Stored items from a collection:

|---|

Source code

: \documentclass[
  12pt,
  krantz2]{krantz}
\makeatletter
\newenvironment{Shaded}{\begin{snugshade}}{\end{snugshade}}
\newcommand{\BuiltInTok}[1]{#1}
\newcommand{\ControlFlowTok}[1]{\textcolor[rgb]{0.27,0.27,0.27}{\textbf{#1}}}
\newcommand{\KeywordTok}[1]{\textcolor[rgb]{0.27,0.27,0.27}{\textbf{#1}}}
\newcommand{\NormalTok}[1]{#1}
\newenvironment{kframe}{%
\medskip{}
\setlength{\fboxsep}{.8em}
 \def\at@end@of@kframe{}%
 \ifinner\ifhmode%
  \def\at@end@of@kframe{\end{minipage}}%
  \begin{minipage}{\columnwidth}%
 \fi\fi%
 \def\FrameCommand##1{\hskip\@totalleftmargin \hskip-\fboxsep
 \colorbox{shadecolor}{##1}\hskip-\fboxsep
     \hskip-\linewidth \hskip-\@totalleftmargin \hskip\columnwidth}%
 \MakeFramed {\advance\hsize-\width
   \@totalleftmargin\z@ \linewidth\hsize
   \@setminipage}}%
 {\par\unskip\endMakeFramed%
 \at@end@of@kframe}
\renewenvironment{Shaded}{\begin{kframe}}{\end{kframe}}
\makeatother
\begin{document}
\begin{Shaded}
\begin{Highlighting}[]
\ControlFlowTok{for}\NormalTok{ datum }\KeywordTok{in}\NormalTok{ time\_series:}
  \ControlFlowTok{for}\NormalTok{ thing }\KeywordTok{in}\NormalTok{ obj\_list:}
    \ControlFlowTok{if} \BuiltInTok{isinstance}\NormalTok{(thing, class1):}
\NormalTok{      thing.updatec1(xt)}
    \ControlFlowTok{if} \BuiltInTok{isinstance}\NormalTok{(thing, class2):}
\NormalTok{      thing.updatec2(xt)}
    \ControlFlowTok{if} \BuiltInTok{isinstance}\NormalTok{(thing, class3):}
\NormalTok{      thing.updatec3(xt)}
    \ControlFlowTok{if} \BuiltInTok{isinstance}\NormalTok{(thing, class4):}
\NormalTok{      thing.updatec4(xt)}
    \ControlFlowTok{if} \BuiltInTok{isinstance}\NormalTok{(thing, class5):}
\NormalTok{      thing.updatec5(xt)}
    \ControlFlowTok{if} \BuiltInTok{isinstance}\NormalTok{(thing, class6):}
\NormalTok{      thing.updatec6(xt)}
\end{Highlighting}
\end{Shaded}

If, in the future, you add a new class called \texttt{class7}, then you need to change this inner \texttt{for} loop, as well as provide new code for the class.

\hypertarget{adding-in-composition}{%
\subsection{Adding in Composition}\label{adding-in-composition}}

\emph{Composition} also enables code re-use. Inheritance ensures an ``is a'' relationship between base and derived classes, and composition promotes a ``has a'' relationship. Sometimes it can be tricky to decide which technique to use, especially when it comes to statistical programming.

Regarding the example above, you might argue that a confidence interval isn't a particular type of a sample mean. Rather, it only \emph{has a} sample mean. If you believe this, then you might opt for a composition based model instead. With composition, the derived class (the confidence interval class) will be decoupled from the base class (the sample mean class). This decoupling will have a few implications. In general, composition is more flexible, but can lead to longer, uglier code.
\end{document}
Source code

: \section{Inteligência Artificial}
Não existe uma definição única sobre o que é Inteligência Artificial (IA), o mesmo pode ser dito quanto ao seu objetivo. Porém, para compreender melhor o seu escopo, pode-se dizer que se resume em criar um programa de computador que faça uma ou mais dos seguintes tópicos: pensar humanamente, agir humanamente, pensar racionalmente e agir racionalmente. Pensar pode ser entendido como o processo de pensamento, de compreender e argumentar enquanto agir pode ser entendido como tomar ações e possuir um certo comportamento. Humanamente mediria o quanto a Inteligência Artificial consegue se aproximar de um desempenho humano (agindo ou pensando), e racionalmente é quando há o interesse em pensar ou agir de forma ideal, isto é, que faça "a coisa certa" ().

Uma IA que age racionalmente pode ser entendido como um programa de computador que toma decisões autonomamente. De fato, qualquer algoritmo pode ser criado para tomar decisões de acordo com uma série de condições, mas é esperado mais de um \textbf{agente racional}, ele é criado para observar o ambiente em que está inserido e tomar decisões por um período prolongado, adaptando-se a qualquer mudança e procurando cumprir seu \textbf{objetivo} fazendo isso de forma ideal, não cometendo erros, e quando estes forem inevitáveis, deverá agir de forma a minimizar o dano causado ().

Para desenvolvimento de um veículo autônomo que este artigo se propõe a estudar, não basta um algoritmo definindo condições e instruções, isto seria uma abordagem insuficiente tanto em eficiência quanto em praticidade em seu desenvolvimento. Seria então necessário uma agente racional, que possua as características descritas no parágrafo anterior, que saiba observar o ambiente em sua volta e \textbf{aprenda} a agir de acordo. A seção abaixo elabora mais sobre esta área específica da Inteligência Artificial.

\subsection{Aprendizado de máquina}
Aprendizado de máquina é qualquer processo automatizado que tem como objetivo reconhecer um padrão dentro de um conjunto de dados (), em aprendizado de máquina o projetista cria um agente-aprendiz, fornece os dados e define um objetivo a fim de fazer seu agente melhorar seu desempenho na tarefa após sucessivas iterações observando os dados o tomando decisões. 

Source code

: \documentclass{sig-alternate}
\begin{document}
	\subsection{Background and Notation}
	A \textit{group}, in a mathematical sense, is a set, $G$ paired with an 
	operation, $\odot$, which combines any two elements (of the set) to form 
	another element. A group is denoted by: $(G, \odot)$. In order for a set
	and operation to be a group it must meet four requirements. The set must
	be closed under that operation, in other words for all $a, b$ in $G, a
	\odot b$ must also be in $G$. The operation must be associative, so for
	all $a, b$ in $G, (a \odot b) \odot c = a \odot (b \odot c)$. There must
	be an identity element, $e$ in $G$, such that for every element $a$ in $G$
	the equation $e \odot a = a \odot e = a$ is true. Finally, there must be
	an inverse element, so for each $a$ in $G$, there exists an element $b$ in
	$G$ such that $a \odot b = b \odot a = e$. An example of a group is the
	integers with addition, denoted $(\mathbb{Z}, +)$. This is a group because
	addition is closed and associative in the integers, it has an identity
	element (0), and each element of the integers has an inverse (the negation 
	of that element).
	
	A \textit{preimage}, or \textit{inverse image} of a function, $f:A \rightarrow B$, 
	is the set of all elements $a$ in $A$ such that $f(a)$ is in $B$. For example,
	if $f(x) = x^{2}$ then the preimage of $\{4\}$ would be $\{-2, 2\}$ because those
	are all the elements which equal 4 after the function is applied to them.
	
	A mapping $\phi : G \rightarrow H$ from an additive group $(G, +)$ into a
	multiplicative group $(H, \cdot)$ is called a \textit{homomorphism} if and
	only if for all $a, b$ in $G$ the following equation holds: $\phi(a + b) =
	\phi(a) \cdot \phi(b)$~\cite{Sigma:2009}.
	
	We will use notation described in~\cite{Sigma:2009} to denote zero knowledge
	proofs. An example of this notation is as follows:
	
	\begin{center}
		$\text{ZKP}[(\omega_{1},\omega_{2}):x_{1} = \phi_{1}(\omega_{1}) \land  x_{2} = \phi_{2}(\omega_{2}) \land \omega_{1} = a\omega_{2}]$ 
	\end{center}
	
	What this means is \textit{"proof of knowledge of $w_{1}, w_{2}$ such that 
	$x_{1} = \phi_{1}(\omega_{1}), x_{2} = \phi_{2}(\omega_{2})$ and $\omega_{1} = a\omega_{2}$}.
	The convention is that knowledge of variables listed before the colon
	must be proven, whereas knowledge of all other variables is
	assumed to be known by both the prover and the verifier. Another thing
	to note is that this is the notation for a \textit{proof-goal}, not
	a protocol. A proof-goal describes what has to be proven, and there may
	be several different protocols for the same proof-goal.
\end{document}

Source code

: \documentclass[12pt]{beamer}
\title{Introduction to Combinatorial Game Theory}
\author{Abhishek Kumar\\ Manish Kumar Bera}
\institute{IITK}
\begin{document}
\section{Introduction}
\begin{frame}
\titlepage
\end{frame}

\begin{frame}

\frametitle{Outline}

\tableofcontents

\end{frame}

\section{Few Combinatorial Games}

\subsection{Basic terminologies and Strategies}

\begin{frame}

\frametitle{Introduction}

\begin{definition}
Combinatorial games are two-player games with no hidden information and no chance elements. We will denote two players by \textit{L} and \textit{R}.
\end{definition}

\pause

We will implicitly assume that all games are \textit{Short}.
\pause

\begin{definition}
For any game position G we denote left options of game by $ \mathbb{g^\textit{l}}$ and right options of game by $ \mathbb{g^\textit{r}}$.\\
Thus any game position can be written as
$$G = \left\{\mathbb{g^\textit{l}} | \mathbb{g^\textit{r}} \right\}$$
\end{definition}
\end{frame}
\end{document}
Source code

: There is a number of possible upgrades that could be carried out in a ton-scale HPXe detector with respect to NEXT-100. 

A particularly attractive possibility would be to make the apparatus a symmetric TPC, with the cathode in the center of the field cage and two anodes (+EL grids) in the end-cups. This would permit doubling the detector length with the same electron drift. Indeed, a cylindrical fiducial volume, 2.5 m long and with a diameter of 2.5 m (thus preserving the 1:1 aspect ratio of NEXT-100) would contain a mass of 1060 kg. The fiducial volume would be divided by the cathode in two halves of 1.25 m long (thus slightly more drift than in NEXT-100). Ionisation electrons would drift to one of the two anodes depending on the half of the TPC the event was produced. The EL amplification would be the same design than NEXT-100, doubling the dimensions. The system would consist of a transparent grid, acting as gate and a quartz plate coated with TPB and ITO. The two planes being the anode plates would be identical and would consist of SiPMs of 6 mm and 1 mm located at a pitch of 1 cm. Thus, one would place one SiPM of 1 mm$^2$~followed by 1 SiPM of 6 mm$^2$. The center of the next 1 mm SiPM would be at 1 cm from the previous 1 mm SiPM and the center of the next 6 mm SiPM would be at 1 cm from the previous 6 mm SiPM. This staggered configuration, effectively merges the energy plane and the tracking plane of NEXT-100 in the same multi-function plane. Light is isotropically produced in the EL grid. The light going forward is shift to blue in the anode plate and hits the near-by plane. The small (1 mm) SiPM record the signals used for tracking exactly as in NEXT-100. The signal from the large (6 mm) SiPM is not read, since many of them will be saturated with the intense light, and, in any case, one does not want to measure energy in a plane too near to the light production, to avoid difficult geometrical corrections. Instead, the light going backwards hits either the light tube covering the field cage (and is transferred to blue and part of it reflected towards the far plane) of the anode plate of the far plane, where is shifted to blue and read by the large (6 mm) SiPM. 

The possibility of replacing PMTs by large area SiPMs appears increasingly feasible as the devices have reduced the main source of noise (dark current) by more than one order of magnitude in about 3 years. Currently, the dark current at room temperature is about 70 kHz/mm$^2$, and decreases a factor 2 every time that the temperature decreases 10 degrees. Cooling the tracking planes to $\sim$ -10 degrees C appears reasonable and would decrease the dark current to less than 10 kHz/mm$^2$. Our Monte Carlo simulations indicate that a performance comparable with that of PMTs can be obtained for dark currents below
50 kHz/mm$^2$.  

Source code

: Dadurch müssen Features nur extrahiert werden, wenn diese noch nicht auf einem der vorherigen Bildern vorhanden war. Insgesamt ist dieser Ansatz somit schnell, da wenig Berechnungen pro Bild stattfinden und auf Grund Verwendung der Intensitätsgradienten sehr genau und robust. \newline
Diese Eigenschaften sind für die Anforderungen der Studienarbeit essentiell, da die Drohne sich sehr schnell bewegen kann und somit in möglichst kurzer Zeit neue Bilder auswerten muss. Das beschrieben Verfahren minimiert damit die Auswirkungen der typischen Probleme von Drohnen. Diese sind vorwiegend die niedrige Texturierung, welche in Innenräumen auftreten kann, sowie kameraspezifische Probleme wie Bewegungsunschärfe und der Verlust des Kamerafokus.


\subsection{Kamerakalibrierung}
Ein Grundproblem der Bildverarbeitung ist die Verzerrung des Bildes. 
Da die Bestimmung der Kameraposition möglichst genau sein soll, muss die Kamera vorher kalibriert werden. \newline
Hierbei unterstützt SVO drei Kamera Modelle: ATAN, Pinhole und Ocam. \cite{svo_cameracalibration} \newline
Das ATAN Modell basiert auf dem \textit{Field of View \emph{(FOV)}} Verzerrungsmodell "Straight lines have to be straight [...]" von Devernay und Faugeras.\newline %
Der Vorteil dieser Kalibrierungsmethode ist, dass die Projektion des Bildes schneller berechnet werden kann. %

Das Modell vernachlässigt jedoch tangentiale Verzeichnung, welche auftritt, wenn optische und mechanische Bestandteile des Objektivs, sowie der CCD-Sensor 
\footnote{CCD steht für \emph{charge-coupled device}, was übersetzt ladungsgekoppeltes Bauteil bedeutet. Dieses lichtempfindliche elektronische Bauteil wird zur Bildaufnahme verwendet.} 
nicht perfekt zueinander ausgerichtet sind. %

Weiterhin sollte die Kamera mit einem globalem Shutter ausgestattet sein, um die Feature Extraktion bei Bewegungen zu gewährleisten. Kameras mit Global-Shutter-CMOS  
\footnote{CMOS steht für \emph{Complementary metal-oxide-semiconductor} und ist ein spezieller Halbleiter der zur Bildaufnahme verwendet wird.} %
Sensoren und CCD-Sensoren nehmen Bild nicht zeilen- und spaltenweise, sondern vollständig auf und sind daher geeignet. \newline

|---|

WHAT THE EXERCISE ASKS: When you reach the line with "Da die Bestimmung" in the records above, start writing out lines exactly, and stop once the line with "Hierbei unterstützt SVO" has been written; include nothing else.

EXERCISE OUTPUT:
Da die Bestimmung der Kameraposition möglichst genau sein soll, muss die Kamera vorher kalibriert werden. \newline
Hierbei unterstützt SVO drei Kamera Modelle: ATAN, Pinhole und Ocam. \cite{svo_cameracalibration} \newline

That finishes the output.